We note several directions for further work. We found that the bandit was able to learn as effective a policy as the randomized A/B experiment while requiring less time: however, we did not study what might happen in a setting where the time of the lesson was fixed and the bandit instead had to optimize learning gains given the fixed time allotted for the lesson. Additionally, given the challenge of fully exploring a substantial number of actions and a sizable context space with only a limited number of interactions with real users, the contextual bandit used in Study 3 had access to only four actions with one contextual variable. If a future iteration of MathBot were released to a larger audience, the bandit could explore additional actions, such as entirely skipping topics or providing more than one additional practice question, and could leverage additional contextual variables, such as users’ stated preferences for learning via conceptual explanations versus example problems, or individual pre-quiz answers. Furthermore, the choice of learning media itself could be personalized with either a contextual bandit or another technique from the reinforcement learning literature: one could certainly imagine specific students or concepts being better suited for conversation than video or vice-versa.

Several users in Study 1 noted the benefit of interacting with multiple learning modules, and past work has demonstrated that prompting users with relevant questions periodically during a video may improve learning outcomes (Shin et al., 2018).

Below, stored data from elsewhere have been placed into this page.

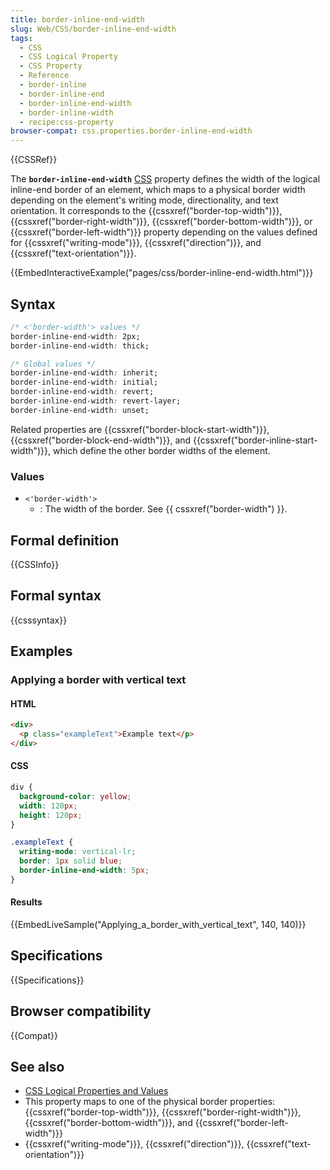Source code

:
 ```yaml
---
title: border-inline-end-width
slug: Web/CSS/border-inline-end-width
tags:
  - CSS
  - CSS Logical Property
  - CSS Property
  - Reference
  - border-inline
  - border-inline-end
  - border-inline-end-width
  - border-inline-width
  - recipe:css-property
browser-compat: css.properties.border-inline-end-width
---
```

{{CSSRef}}

The **`border-inline-end-width`** [CSS](/en-US/docs/Web/CSS) property defines the width of the logical inline-end border of an element, which maps to a physical border width depending on the element's writing mode, directionality, and text orientation. It corresponds to the {{cssxref("border-top-width")}}, {{cssxref("border-right-width")}}, {{cssxref("border-bottom-width")}}, or {{cssxref("border-left-width")}} property depending on the values defined for {{cssxref("writing-mode")}}, {{cssxref("direction")}}, and {{cssxref("text-orientation")}}.

{{EmbedInteractiveExample("pages/css/border-inline-end-width.html")}}

## Syntax

```css
/* <'border-width'> values */
border-inline-end-width: 2px;
border-inline-end-width: thick;

/* Global values */
border-inline-end-width: inherit;
border-inline-end-width: initial;
border-inline-end-width: revert;
border-inline-end-width: revert-layer;
border-inline-end-width: unset;
```

Related properties are {{cssxref("border-block-start-width")}}, {{cssxref("border-block-end-width")}}, and {{cssxref("border-inline-start-width")}}, which define the other border widths of the element.

### Values

- `<'border-width'>`
  - : The width of the border. See {{ cssxref("border-width") }}.

## Formal definition

{{CSSInfo}}

## Formal syntax

{{csssyntax}}

## Examples

### Applying a border with vertical text

#### HTML

```html
<div>
  <p class="exampleText">Example text</p>
</div>
```

#### CSS

```css
div {
  background-color: yellow;
  width: 120px;
  height: 120px;
}

.exampleText {
  writing-mode: vertical-lr;
  border: 1px solid blue;
  border-inline-end-width: 5px;
}
```

#### Results

{{EmbedLiveSample("Applying_a_border_with_vertical_text", 140, 140)}}

## Specifications

{{Specifications}}

## Browser compatibility

{{Compat}}

## See also

- [CSS Logical Properties and Values](/en-US/docs/Web/CSS/CSS_Logical_Properties)
- This property maps to one of the physical border properties: {{cssxref("border-top-width")}}, {{cssxref("border-right-width")}}, {{cssxref("border-bottom-width")}}, and {{cssxref("border-left-width")}}
- {{cssxref("writing-mode")}}, {{cssxref("direction")}}, {{cssxref("text-orientation")}}
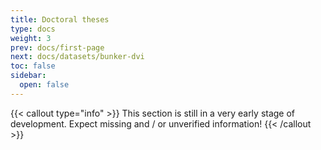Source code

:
 ```yaml
---
title: Doctoral theses
type: docs
weight: 3
prev: docs/first-page
next: docs/datasets/bunker-dvi
toc: false
sidebar:
  open: false
---
```



{{< callout type="info" >}}
  This section is still in a very early stage of development. Expect missing and / or unverified information!
{{< /callout >}}
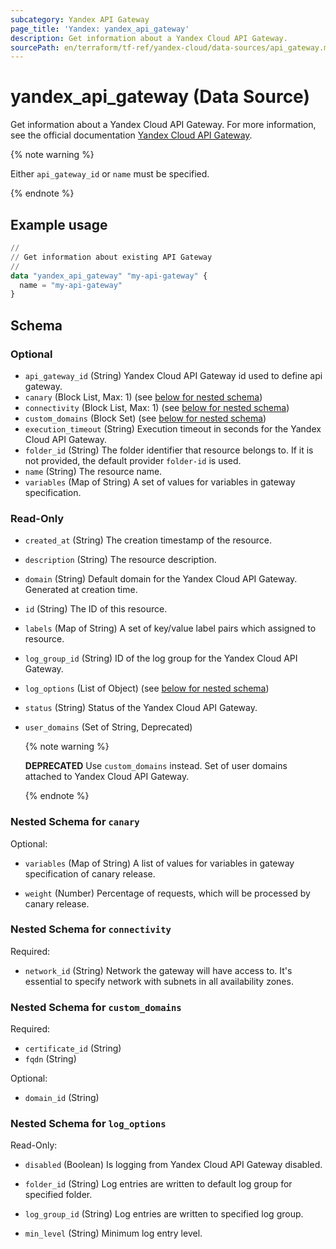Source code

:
 ```yaml
---
subcategory: Yandex API Gateway
page_title: 'Yandex: yandex_api_gateway'
description: Get information about a Yandex Cloud API Gateway.
sourcePath: en/terraform/tf-ref/yandex-cloud/data-sources/api_gateway.md
---
```


# yandex_api_gateway (Data Source)

Get information about a Yandex Cloud API Gateway. For more information, see the official documentation [Yandex Cloud API Gateway](https://yandex.cloud/docs/api-gateway/).

{% note warning %}

Either `api_gateway_id` or `name` must be specified.

{% endnote %}


## Example usage

```terraform
//
// Get information about existing API Gateway
//
data "yandex_api_gateway" "my-api-gateway" {
  name = "my-api-gateway"
}
```

<!-- schema generated by tfplugindocs -->
## Schema

### Optional

- `api_gateway_id` (String) Yandex Cloud API Gateway id used to define api gateway.
- `canary` (Block List, Max: 1) (see [below for nested schema](#nestedblock--canary))
- `connectivity` (Block List, Max: 1) (see [below for nested schema](#nestedblock--connectivity))
- `custom_domains` (Block Set) (see [below for nested schema](#nestedblock--custom_domains))
- `execution_timeout` (String) Execution timeout in seconds for the Yandex Cloud API Gateway.
- `folder_id` (String) The folder identifier that resource belongs to. If it is not provided, the default provider `folder-id` is used.
- `name` (String) The resource name.
- `variables` (Map of String) A set of values for variables in gateway specification.

### Read-Only

- `created_at` (String) The creation timestamp of the resource.
- `description` (String) The resource description.
- `domain` (String) Default domain for the Yandex Cloud API Gateway. Generated at creation time.
- `id` (String) The ID of this resource.
- `labels` (Map of String) A set of key/value label pairs which assigned to resource.
- `log_group_id` (String) ID of the log group for the Yandex Cloud API Gateway.
- `log_options` (List of Object) (see [below for nested schema](#nestedatt--log_options))
- `status` (String) Status of the Yandex Cloud API Gateway.
- `user_domains` (Set of String, Deprecated) 

    {% note warning %}

    **DEPRECATED** Use `custom_domains` instead. Set of user domains attached to Yandex Cloud API Gateway.

    {% endnote %}

<a id="nestedblock--canary"></a>
### Nested Schema for `canary`

Optional:

- `variables` (Map of String) A list of values for variables in gateway specification of canary release.

- `weight` (Number) Percentage of requests, which will be processed by canary release.



<a id="nestedblock--connectivity"></a>
### Nested Schema for `connectivity`

Required:

- `network_id` (String) Network the gateway will have access to. It's essential to specify network with subnets in all availability zones.



<a id="nestedblock--custom_domains"></a>
### Nested Schema for `custom_domains`

Required:

- `certificate_id` (String)
- `fqdn` (String)

Optional:

- `domain_id` (String)


<a id="nestedatt--log_options"></a>
### Nested Schema for `log_options`

Read-Only:

- `disabled` (Boolean) Is logging from Yandex Cloud API Gateway disabled.

- `folder_id` (String) Log entries are written to default log group for specified folder.

- `log_group_id` (String) Log entries are written to specified log group.

- `min_level` (String) Minimum log entry level.

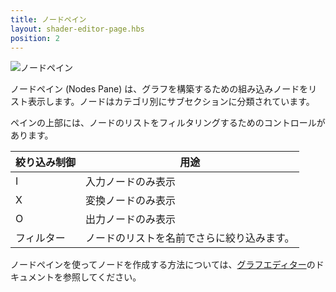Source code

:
 ```yaml
---
title: ノードペイン
layout: shader-editor-page.hbs
position: 2
---
```


![ノードペイン][1]

ノードペイン (Nodes Pane) は、グラフを構築するための組み込みノードをリスト表示します。ノードはカテゴリ別にサブセクションに分類されています。

ペインの上部には、ノードのリストをフィルタリングするためのコントロールがあります。

| 絞り込み制御 | 用途 |
|---|---|
| I | 入力ノードのみ表示 |
| X | 変換ノードのみ表示 |
| O | 出力ノードのみ表示
| フィルター | ノードのリストを名前でさらに絞り込みます。 |

ノードペインを使ってノードを作成する方法については、[グラフエディター][2]のドキュメントを参照してください。

[1]: /images/shader-editor/nodes-pane.png
[2]: /shader-editor/window-layout/graph-editor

Accordingly, one could explore integrating brief conversations with MathBot into educational videos or, conversely, video elements could be used in the MathBot conversation. Though MathBot interactively guides learners through explanations and relevant questions, it does not provide a platform for extensive rote practice after finishing the conversation. An adaptive question sequencing model such as DASH [29] could be used to guide students through an optimized sequence of practice problems by accounting for student performance during the MathBot conversation. We hope that future work will investigate the potential of intelligent tutoring systems that incorporate multiple modes of teaching and learn to personalize themselves to individual student needs.